In a year that the S&P 500 and other major indexes have slumped into bear market territory, the day will have a lot riding on it. Particularly after a recent rally in equities, which appear to have already priced in a disappointing earnings season to date, sending the Stoxx Europe 600 Index up 4.7% in July.
“The stakes are high for stocks on Thursday with regards to earnings since the rally of the past week means valuations are now higher, slightly dropping the bar for disappointment,” said James Athey, investment director at Abrdn Plc.
The load is heavy on both sides of the Atlantic. In the US, S&P 500 members with a combined market value of $6.8 trillion will report on Thursday, in total spanning 55 companies if constituents of the Nasdaq 100 are also included. Big Tech will be a particular focus with results from Amazon.com Inc., Apple Inc. and Intel Corp.
For Europe, the count is even bigger, with more than 80 Stoxx 600 firms expected to report in what is set to be one of the busiest earnings days in at least a decade. They have a combined market capitalization of $2.6 trillion and include the likes of Nestle SA, Anheuser-Busch InBev NV, Shell Plc and Banco Santander SA.
On Wednesday, Adidas AG fell after issuing a profit warning after its sales were hit by lockdowns and consumer boycotts in China. Deutsche Boerse AG climbed after strong first-half revenue performance. Nasdaq 100 futures advanced after Microsoft Corp. gave an upbeat sales forecast.
As usual, traders, investors and brokers are drawing up plans to make sure they can stay on top of things. “I’ve bought in an industrial sized box of Yorkshire Tea to keep the brain caffeinated and the cake tin has been stocked with sugar laden treats,” said Danni Hewson, financial analyst at AJ Bell Plc.
The key for equity analysts will be to provide quick reactions for investors, according to Georgios Ierodiaconou, who covers telecommunications for Citigroup Inc. Those reporting on his watch Thursday are Telefonica SA, Inwit SpA, Cellnex Telecom SA, Orange SA and BT Plc, which have a total market value of $109 billion.

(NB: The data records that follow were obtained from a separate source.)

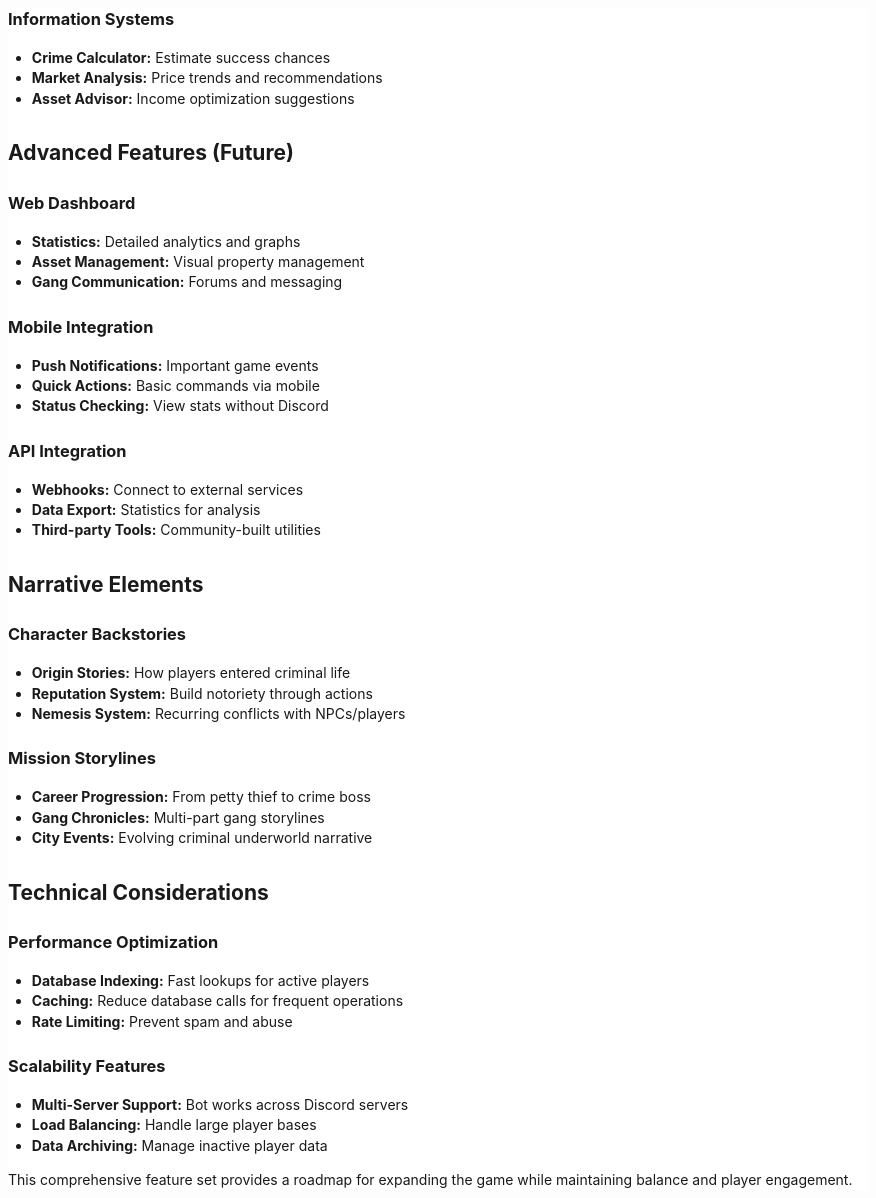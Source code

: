 ### Information Systems

- **Crime Calculator:** Estimate success chances
- **Market Analysis:** Price trends and recommendations
- **Asset Advisor:** Income optimization suggestions

## Advanced Features (Future)

### Web Dashboard

- **Statistics:** Detailed analytics and graphs
- **Asset Management:** Visual property management
- **Gang Communication:** Forums and messaging

### Mobile Integration

- **Push Notifications:** Important game events
- **Quick Actions:** Basic commands via mobile
- **Status Checking:** View stats without Discord

### API Integration

- **Webhooks:** Connect to external services
- **Data Export:** Statistics for analysis
- **Third-party Tools:** Community-built utilities

## Narrative Elements

### Character Backstories

- **Origin Stories:** How players entered criminal life
- **Reputation System:** Build notoriety through actions
- **Nemesis System:** Recurring conflicts with NPCs/players

### Mission Storylines

- **Career Progression:** From petty thief to crime boss
- **Gang Chronicles:** Multi-part gang storylines
- **City Events:** Evolving criminal underworld narrative

## Technical Considerations

### Performance Optimization

- **Database Indexing:** Fast lookups for active players
- **Caching:** Reduce database calls for frequent operations
- **Rate Limiting:** Prevent spam and abuse

### Scalability Features

- **Multi-Server Support:** Bot works across Discord servers
- **Load Balancing:** Handle large player bases
- **Data Archiving:** Manage inactive player data

This comprehensive feature set provides a roadmap for expanding the game while maintaining balance and player engagement.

“There isn’t much time to go into details as you would normally do, or have ongoing discussions with people about specific results,” Ierodiaconou said by phone. “You just work like a robot in a way and go through the process.”
Given the high volume of newsflow, plenty of volatility is likely on the day, with options markets implying more than 5% moves for stocks including ArcelorMittal SA, AB InBev, Weir Group Plc, Repsol SA, VeriSign Inc., VF Corp., Amazon.com, Intel and Royal Caribbean Cruises Ltd., according to Cowen’s London trading desk.

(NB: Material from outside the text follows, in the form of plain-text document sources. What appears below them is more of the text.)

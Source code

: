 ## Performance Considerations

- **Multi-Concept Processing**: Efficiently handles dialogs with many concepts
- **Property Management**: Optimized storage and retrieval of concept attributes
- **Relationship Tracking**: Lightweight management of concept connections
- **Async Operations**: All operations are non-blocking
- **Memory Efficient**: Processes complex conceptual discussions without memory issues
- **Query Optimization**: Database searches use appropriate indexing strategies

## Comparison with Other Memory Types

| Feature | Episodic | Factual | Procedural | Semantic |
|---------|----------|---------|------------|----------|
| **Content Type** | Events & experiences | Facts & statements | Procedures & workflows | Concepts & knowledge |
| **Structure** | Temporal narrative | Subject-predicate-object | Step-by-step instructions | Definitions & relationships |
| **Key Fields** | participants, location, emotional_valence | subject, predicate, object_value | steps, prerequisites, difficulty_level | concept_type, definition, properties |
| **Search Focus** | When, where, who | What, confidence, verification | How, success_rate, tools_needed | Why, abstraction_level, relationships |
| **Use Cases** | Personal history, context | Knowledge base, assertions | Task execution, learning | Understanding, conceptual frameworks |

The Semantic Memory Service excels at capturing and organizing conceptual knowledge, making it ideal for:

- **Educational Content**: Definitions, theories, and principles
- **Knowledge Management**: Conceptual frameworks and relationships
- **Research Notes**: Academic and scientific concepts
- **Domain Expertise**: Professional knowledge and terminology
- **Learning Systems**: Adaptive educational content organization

“With almost 15% of the European market reporting that morning in theory it’s the most significant micro day of the season,” said Carl Dooley, Cowen’s head of trading for the Europe, Middle East and Africa region.
Market participants will already have plenty on their plate even before the first earnings release crosses the tape. A 75 basis-point Fed rate hike is fully expected on Wednesday, and with financial markets starting to anticipate a peak in the central bank’s hawkishness, its commentary will be closely scrutinized.
And as if that wasn’t enough, US second-quarter gross domestic product and weekly jobs data, as well as German inflation numbers will add to analysts’ load.
Fed to Inflict More Pain on Economy as It Readies Big Rate Hike
According to Laura Cooper, senior investment strategist for iShares EMEA at BlackRock International, this earnings season warrants more caution than in the past given the flurry of macroeconomic challenges. “We’re in this heightened macro uncertain environment, and we are starting to see demand pressures seep into earnings and that could escalate through the back half of the year,” she said.
AJ Bell’s Hewson will spend Thursday working from her kitchen table, meaning her time will be “all about juggling” between media requests and the demands of two teenagers. Of her supplies of tea and cake, “I can’t guarantee what might be left by the time Apple and Amazon dish up their offering,” she said.